1. Competition is a critical micro business factor that affects the operations of an organization. Businesses operate in competitive business environments that affect their business strategies, pricing, quality of products, and product safety measures. Most companies perform market competitive analysis to compare their offerings and prices to those of competitors (Porter, 2011). The ability to understand a firm’s competitors helps a company design competitive strategies so as to maintain competitiveness and sustainability in the market.
Competitive advantage is build by increasing production quality, customer services, and operational efficiencies by an organization. Competition in the market impacts on the prices charged on products by businesses. The extent of competition in the market determines the amount of prices set by companies (Mayer, Melitz, & Ottaviano, 2014). This means that where there is stiff competition, a company lowers its prices to gain a competitive advantage and win more customers over its rivals.

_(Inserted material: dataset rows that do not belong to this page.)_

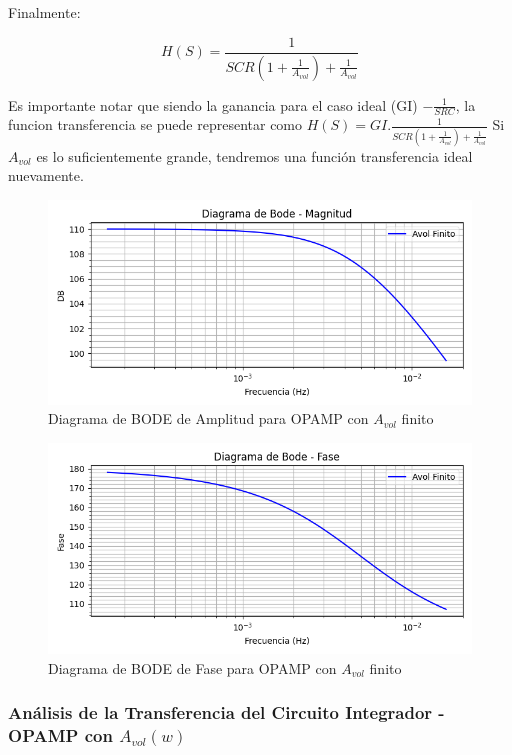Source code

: Finalmente:

$$H(S)= \frac{1}{SCR(1+\frac{1}{A_{vol}})+\frac{1}{A_{vol}}}$$

Es importante notar que siendo la ganancia para el caso ideal (GI) $- \frac{1}{SRC}$,  la funcion
transferencia se puede representar como $H(S) = GI. \frac{1}{SCR(1+\frac{1}{A_{vol}})+\frac{1}{A_{vol}}}$
Si $A_{vol}$ es lo suficientemente grande, tendremos una función transferencia ideal nuevamente.

\begin{figure}[H]
    \centering 
    \includegraphics [scale=1] {../Ejercicio3-CircuitoIntegradoresyDerivadores/Imagenes/diagrama-bode-cideal-amplitud.png} 
    \caption{Diagrama de BODE de Amplitud para OPAMP con $A_{vol}$ finito}
    \label{fig:emptyPlotTool}
\end{figure}

\begin{figure}[H]
    \centering 
    \includegraphics [scale=1] {../Ejercicio3-CircuitoIntegradoresyDerivadores/Imagenes/diagrama-bode-cideal-fase.png} 
    \caption{Diagrama de BODE de Fase para OPAMP con $A_{vol}$ finito}
    \label{fig:emptyPlotTool}
\end{figure}

\subsubsection{Análisis de la Transferencia del Circuito Integrador - OPAMP con $A_{vol}(w)$}

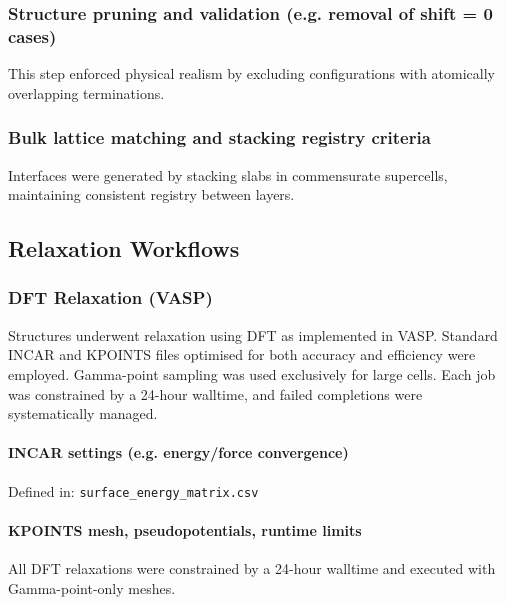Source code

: \subsubsection{Structure pruning and validation (e.g. removal of shift = 0 cases)}

This step enforced physical realism by excluding configurations with atomically overlapping terminations.

\subsubsection{Bulk lattice matching and stacking registry criteria}

Interfaces were generated by stacking slabs in commensurate supercells, maintaining consistent registry between layers.

\subsection{Relaxation Workflows}

\subsubsection{DFT Relaxation (VASP)}

Structures underwent relaxation using DFT as implemented in VASP. Standard INCAR and KPOINTS files optimised for both accuracy and efficiency were employed. Gamma-point sampling was used exclusively for large cells. Each job was constrained by a 24-hour walltime, and failed completions were systematically managed.

\paragraph{INCAR settings (e.g. energy/force convergence)}

Defined in: \texttt{surface\_energy\_matrix.csv}


\paragraph{KPOINTS mesh, pseudopotentials, runtime limits}

All DFT relaxations were constrained by a 24-hour walltime and executed with Gamma-point-only meshes.


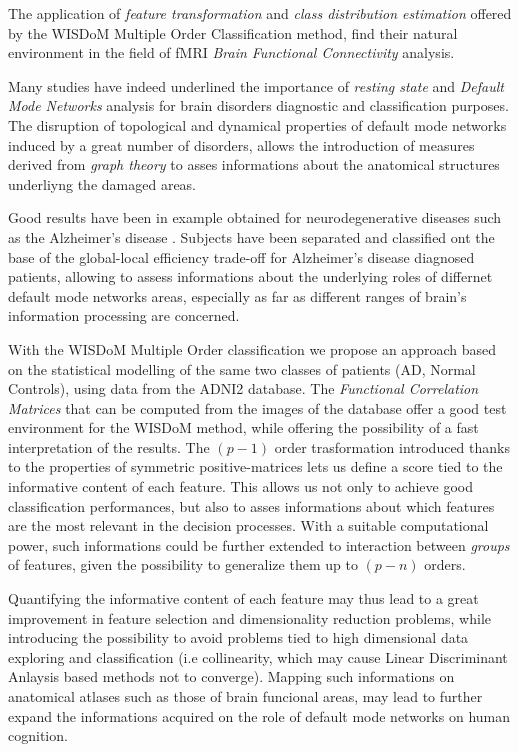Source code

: \documentclass[12pt,openright,twoside,a4paper]{book}
\begin{document}
The application of \textit{feature transformation} and \textit{class distribution estimation} offered by the WISDoM Multiple Order Classification method, find their natural environment in the field of fMRI \textit{Brain Functional Connectivity} analysis.

Many studies have indeed underlined the importance of \textit{resting state} and \textit{Default Mode Networks} analysis for brain disorders diagnostic and classification purposes.
The disruption of topological and dynamical properties of default mode networks induced by a great number of disorders, allows the introduction of measures derived from \textit{graph theory} to asses informations about the anatomical structures underliyng the damaged areas.

Good results have been in example obtained for neurodegenerative diseases such as the Alzheimer's disease \cite{ssa}.
Subjects have been separated and classified ont the base of the global-local efficiency trade-off for Alzheimer's disease diagnosed patients, allowing to assess informations about the underlying roles of differnet default mode networks areas, especially as far as different ranges of brain's information processing are concerned.

With the WISDoM Multiple Order classification  we propose an approach based on the statistical modelling of the same two classes of patients (AD, Normal Controls), using data from the ADNI2 database. 
The \textit{Functional Correlation Matrices} that can be computed from the images of the database offer a good test environment for the WISDoM method, while offering the possibility of a fast interpretation of the results. 
The $(p-1)$ order trasformation introduced thanks to the properties of symmetric positive-matrices lets us define a score tied to the informative content of each feature.
This allows us not only to achieve good classification performances, but also to asses informations about which features are the most relevant in the decision processes.
With a suitable computational power, such informations could be further extended to interaction between \textit{groups} of features, given the possibility to generalize them up to $(p-n)$ orders.

Quantifying the informative content of each feature may thus lead to a great improvement in feature selection and dimensionality reduction problems, while introducing the possibility to avoid problems tied to high dimensional data exploring and classification (i.e collinearity, which may cause Linear Discriminant Anlaysis based methods not to converge).
Mapping such informations on anatomical atlases  such as those of brain funcional areas, may lead to further expand the informations acquired on the role of default mode networks on human cognition.
\end{document}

Also, the level of competition in the market affects the range of services and nature of products offered by an organization to the market. More competition leads to increased quality of goods and services by a firm in an attempt to attract and retain more customers (Brown & Osborne, 2012). For instance, organizations that sell inferior products to that of a competitor struggle to make reasonable sales in the market unless they lower prices.
Gaining a competitive advantage against the rivals is the primary goal of every firm in a given industry. Organizations design competitive strategies that can benefit their customers hence clients retention (Porter, 2011). Therefore, organizations must strengthen production and customer service qualities to gain competitiveness and sustainability in the market.
2. Organizations operate in changing marketing environment. Marketing involves understanding clients needs and demands with an anticipation of the potential shifts in the future. Lack of response to business troubles contributes to organizational failure (Brown & Osborne, 2012). The management of organizations needs to take best responses on the changes in the marketing environment to enhance competitive advantage in the industry.
Customers tastes and preferences regularly change. The organization needs to conduct annual strategic planning that addresses changes in customers behavior. The fact that the world is getting richer shows that modern customers demand more sophisticated products. The marketing management needs to produce high quality and technology made products that suit consumer preferences (Brown & Osborne, 2012). This would help in retaining customers hence increased competitiveness.
Changes in technology lead to marketing environment changes. It is the responsibility of marketing management to update their marketing technologies so as to meet broader markets. For instance, the use of online marketing through the social media. The use of current marketing technology by an organization plays a vital role in customer attraction hence maintaining competitiveness in the market (Porter, 2011).
Further, an organization needs to recruit skilled, experienced, and qualified marketing personnel who are imaginative. In the event of new offerings in the market, having talented and competent personnel helps in creating and innovating new ideas of developing the new product. Product modification would assist an organization acquire more customers and hence withstanding demand changes in the market (Hussain & Ilyas, 2011). As a result, customers remain happy and loyal to the organization hence enhancing competitive advantage over the rivaling firms.
Brown, K., & Osborne, S. P. (2012). Managing change and innovation in public service organizations. Routledge.
Hussain, M. F., & Ilyas, S. (2011). The environment for innovation: Gaining competitive advantage. African Journal of Business Management, 1232-1235.
Mayer, T., Melitz, M. J., & Ottaviano, G. I. (2014). Market size, competition, and the product mix of exporters. The American Economy Review, 495-536.
Porter, M. E. (2011). The competitive advantage of organizations: creating and sustaining superior performance. Simon and Schuster.